Austria was the home of many of Hitler’s most important musical victims, some of whom have already become established as culturally historic figures. Yet others still await their discovery or, more often, their re-discovery. There are large gaps within Austrian musicology or performance-practice where these musicians have not been rightfully incorporated or given credit for their contributions.
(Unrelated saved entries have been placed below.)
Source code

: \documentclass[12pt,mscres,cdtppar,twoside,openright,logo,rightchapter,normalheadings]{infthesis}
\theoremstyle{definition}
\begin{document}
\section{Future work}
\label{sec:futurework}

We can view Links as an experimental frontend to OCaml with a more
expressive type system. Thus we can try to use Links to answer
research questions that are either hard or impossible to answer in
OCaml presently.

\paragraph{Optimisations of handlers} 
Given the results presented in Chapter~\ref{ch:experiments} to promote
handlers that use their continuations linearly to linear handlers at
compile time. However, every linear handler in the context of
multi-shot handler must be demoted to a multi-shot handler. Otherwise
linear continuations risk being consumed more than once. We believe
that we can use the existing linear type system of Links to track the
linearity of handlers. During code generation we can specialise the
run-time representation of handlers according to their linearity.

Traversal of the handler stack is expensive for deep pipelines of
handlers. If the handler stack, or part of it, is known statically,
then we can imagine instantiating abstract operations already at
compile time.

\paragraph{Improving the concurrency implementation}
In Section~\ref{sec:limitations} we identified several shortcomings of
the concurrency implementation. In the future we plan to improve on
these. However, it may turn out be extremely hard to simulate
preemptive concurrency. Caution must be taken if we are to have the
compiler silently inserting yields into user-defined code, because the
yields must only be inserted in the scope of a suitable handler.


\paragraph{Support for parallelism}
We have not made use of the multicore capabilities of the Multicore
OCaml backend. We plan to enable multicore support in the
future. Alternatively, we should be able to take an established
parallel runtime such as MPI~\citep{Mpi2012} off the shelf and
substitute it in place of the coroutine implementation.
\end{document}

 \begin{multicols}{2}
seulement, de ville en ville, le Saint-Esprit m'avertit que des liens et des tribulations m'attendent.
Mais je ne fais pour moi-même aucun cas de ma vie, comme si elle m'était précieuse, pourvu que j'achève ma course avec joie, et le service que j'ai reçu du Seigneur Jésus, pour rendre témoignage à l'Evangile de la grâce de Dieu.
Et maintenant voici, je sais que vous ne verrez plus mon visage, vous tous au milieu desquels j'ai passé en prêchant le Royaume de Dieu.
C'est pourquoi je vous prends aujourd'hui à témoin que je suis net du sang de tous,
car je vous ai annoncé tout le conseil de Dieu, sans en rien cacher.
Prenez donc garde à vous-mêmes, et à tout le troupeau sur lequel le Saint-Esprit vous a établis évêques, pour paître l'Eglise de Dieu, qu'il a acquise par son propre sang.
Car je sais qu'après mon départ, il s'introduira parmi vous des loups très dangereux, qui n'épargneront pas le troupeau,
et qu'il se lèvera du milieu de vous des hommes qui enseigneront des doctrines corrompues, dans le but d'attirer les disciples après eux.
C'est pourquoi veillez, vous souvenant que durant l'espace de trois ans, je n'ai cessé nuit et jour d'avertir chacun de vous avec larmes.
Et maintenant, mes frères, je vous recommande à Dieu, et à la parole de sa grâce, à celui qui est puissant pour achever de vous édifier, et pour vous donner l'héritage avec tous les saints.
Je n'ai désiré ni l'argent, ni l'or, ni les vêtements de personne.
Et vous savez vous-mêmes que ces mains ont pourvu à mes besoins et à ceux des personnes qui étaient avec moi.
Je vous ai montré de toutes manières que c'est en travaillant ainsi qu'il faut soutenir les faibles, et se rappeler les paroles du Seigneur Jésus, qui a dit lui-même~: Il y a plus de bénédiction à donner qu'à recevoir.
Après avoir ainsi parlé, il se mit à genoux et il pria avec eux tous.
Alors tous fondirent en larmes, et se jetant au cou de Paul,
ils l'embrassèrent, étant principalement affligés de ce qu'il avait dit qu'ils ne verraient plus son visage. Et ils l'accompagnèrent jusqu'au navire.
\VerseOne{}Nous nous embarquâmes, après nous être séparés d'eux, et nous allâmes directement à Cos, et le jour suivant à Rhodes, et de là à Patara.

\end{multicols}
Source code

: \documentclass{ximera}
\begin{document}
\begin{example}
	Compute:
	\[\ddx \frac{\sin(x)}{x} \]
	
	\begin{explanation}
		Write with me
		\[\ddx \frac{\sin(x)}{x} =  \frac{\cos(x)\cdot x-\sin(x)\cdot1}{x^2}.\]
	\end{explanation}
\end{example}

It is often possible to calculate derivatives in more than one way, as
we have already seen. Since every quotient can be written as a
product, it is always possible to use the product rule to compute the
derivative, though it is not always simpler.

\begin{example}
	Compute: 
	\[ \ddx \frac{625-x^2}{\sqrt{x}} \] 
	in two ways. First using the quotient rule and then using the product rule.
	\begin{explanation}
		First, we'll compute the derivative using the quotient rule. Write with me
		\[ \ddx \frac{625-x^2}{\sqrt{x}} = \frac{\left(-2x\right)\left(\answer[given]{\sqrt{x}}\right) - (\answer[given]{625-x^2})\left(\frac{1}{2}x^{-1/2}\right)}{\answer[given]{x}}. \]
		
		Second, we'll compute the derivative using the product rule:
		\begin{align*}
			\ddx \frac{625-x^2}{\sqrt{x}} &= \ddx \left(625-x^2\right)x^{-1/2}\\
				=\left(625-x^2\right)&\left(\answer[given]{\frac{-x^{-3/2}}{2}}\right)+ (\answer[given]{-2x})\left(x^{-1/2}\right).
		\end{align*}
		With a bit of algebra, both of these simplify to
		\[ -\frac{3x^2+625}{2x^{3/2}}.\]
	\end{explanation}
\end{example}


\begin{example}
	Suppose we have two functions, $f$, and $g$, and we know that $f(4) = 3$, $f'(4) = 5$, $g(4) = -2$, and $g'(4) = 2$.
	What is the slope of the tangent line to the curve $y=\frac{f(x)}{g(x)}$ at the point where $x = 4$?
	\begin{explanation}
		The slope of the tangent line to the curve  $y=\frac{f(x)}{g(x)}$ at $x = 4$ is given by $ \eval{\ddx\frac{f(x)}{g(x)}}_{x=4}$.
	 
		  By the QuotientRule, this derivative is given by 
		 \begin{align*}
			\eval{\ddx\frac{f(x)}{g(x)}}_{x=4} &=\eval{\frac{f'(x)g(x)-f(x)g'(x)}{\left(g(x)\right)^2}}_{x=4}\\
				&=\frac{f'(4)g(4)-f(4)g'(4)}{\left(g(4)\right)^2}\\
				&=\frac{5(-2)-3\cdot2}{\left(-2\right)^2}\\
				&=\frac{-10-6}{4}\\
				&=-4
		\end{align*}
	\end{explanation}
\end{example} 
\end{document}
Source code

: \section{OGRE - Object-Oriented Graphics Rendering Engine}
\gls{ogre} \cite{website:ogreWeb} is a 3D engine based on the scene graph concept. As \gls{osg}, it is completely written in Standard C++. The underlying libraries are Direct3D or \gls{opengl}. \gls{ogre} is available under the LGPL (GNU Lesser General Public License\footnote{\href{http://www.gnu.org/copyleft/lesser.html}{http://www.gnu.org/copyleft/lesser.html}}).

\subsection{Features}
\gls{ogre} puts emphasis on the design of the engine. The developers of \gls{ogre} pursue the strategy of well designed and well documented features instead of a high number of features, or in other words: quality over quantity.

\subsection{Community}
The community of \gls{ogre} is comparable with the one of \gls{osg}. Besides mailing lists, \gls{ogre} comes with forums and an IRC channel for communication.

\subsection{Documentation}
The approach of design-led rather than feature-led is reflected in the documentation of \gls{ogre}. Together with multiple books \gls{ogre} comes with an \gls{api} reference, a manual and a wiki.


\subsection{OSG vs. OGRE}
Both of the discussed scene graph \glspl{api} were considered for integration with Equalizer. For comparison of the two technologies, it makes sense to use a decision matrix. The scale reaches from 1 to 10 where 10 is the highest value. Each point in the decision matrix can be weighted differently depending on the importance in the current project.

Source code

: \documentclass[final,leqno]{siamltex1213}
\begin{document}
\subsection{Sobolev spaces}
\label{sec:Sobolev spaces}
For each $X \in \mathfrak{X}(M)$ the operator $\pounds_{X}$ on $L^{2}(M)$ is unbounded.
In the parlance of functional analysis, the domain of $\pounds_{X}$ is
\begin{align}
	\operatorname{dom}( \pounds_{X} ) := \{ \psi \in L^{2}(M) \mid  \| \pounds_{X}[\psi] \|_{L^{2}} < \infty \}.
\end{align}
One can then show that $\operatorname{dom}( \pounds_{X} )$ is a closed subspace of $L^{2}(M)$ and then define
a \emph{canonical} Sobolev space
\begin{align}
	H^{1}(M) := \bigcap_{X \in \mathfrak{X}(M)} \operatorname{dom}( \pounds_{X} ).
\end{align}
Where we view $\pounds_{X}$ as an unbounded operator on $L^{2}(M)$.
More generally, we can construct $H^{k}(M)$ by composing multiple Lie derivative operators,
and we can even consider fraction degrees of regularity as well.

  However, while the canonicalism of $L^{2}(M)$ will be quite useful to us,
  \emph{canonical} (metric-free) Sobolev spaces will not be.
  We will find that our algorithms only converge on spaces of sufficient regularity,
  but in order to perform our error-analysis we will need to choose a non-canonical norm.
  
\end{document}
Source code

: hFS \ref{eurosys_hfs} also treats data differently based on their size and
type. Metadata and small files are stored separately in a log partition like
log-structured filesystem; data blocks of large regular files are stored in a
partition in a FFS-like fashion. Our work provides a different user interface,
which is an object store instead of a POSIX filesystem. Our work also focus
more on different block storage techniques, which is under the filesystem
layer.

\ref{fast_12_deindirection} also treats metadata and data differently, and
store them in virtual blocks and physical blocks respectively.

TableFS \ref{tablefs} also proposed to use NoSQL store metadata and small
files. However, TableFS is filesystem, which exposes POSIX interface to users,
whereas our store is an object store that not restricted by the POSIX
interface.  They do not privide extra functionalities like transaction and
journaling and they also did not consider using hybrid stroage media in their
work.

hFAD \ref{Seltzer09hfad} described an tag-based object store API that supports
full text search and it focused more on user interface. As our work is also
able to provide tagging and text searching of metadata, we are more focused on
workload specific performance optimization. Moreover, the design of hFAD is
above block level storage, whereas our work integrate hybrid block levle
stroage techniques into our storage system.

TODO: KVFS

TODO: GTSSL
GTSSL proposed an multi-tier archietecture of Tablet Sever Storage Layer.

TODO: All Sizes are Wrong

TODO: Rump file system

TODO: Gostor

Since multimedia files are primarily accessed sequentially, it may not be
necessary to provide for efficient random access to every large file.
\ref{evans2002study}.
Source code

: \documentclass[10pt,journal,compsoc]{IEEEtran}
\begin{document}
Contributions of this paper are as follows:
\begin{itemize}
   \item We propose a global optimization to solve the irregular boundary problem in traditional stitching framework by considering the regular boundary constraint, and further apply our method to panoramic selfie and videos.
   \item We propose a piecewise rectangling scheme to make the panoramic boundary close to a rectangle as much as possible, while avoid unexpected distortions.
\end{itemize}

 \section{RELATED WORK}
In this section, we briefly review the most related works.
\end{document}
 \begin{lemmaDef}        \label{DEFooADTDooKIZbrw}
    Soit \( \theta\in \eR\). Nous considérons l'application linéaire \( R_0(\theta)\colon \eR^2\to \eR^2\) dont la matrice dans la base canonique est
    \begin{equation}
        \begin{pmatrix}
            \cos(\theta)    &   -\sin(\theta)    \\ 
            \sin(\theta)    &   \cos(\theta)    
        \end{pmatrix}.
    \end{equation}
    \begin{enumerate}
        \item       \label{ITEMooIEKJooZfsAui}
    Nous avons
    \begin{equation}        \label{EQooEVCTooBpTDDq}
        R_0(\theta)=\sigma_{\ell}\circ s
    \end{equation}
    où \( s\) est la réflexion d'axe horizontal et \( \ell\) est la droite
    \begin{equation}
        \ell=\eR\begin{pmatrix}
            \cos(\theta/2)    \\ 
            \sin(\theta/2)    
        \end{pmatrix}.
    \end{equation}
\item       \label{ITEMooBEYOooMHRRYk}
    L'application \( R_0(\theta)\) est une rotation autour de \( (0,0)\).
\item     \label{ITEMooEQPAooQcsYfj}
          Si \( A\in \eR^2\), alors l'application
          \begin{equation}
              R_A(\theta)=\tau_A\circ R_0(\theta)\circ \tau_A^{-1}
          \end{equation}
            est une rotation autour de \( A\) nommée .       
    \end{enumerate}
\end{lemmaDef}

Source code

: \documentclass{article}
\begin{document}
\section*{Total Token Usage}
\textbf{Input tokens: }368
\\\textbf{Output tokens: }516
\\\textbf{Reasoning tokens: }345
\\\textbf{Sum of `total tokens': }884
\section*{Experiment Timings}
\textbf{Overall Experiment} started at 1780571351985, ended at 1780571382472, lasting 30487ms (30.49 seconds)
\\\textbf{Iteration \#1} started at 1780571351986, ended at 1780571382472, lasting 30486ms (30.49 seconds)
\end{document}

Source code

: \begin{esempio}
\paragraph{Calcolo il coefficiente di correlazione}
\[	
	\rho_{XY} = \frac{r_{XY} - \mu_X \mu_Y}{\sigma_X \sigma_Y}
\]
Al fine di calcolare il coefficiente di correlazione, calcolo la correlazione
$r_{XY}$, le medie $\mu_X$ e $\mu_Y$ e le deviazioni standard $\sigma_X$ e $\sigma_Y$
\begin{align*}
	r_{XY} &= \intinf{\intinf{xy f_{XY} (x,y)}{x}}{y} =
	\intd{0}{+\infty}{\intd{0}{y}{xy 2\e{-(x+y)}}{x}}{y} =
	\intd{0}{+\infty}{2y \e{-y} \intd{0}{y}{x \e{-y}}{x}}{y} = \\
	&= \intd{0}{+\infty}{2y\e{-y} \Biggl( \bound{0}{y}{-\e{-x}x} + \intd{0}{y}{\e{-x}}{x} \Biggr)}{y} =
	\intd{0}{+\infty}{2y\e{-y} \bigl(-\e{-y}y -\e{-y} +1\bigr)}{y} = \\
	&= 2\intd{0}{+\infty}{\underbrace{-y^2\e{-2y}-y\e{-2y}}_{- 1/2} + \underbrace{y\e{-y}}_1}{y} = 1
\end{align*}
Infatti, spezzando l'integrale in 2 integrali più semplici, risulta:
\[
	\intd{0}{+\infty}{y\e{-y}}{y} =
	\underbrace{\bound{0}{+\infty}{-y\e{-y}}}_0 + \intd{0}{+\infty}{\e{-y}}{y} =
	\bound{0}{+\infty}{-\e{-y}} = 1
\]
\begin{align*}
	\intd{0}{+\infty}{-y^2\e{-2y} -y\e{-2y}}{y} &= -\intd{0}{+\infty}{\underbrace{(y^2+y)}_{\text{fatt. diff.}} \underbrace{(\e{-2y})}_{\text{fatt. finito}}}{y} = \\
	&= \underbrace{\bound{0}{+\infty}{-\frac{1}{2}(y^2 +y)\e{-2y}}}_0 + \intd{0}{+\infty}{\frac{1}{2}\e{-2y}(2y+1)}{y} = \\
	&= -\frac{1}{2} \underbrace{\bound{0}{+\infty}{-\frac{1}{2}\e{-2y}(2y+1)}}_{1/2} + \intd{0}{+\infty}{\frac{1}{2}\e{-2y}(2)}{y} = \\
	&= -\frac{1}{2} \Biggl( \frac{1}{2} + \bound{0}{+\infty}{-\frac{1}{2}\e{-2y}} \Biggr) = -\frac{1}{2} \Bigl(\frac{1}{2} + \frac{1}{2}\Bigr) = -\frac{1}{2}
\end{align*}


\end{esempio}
“The society exil.arte lets us hear voices again that were silenced, and brings music that was brutally suppressed to our ears – and thereby also to our hearts.”Thomas Angyan (Artistic director of the Gesellschaft der Musikfreunde in Vienna, 2005 – 2020), quoted from his laudation at the awarding of the 2010 Bank Austria International Art Prize to exil.arte
Exilarte operates as a centre for the reception, preservation, research and presentation of composers, performers, musical academics and theatre artists who were branded as ‘degenerate’ during the years of the ‘Third Reich’. Only within recent decades has Austria started to address this issue. The assessment and restitution of such a multi-facetted cultural inheritance, extending from the 19th century through, operetta, film music and ‘chanson’, cabaret, and the developments of the ‘Second Viennese School’, ‘Jugendstil’, ‘New Objectivity’ and much more is an enormous, multi-disciplinary undertaking.
Exilarte’s purpose is to restore these important missing links to the chain of Austrian music-history.